O’HOOLEY & TIDOW – The Fragile – NO MASTERS NMCD39

After their stunning debut, Silent June, expectations were high for Belinda and Heidi’s second album and they haven’t let us down. Facebook fans have followed the progress of the record and already heard the single, ‘The Last Polar Bear’, a song that works as a plea for ecological sanity and as a metaphor for unrequited love.

Where their debut opened with the complex ‘Flight Of The Petrel’ which made you pay attention lest the album get away from you, The Fragile delivers a more earthy clip round the ear with ‘The Tallest Tree’ with the bass end of Belinda’s piano embellished by Cormac Byrne’s percussion
and makes you pay attention. For all its beauty this is a much more down to earth album in the stories it tells in the original songs. There’s the sexually ambiguous ‘Gentleman Jack’ who is actually called Anne Lister; ‘Ronnie’s Song’ about a down-and-out who loved musicals and ‘A Daytrip’ in which I see my northern grandparents in fine detail.
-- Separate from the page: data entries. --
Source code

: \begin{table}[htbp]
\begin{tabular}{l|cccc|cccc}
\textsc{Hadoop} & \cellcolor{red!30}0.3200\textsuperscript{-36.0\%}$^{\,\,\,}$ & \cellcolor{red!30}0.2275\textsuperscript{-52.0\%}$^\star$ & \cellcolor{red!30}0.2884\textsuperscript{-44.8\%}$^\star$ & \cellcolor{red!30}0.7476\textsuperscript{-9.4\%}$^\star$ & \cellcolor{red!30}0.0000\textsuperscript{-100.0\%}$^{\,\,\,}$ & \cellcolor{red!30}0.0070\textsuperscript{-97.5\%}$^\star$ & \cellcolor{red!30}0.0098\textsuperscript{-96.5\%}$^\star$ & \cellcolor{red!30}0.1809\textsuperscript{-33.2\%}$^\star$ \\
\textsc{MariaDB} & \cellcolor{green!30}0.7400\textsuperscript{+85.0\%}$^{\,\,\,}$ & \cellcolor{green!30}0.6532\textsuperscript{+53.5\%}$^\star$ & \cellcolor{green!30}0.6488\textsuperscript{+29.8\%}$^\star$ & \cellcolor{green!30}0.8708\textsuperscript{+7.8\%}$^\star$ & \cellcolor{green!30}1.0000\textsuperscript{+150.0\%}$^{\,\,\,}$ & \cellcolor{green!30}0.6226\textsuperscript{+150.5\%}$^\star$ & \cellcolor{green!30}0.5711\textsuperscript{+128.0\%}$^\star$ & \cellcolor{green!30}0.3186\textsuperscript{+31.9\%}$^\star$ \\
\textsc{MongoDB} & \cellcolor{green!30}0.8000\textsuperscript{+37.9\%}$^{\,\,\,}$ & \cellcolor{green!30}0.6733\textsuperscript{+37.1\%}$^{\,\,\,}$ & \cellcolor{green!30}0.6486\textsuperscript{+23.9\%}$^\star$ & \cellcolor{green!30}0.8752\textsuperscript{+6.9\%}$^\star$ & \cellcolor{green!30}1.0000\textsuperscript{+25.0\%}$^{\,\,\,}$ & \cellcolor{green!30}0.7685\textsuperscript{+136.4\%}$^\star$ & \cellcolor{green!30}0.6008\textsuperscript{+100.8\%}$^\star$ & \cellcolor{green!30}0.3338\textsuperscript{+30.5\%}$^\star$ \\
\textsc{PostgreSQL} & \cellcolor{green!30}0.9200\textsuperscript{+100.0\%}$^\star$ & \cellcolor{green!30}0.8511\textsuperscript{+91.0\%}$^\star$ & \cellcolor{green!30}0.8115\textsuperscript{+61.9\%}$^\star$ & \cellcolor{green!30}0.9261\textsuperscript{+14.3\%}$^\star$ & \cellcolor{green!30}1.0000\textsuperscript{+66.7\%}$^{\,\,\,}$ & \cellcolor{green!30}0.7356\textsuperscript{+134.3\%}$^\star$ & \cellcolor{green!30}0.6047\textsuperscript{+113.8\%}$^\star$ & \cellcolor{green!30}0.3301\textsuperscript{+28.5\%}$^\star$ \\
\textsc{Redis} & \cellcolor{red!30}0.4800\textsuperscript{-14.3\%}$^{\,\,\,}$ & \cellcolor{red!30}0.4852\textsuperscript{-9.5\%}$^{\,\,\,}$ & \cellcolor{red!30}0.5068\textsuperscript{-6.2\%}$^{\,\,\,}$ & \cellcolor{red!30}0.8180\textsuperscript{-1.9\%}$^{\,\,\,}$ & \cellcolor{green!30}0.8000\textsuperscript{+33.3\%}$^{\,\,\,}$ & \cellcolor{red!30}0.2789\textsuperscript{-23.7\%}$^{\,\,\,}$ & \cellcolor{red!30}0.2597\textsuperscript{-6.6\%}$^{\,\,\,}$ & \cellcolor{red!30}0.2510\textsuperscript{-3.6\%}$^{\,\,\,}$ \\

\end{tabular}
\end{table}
Brought in from outside are Massive Attack’s ‘Teardrop’; ‘Little Boy Blue’ from a poem by Eugene Field and the traditional ‘She Lived Beside The Anner’. There are a small number of guests used with restraint although the string section is given free rein. Elsewhere Anna Esslemont, Sam Pegg and Andy Cutting contribute instrumental textures and Jackie Oates adds vocals to ‘Madgie In The Summerlands’ but The Fragile is really about Belinda and Heidi. The confidence, power and earthiness of their voices both solo and in harmony are what shine through this excellent album.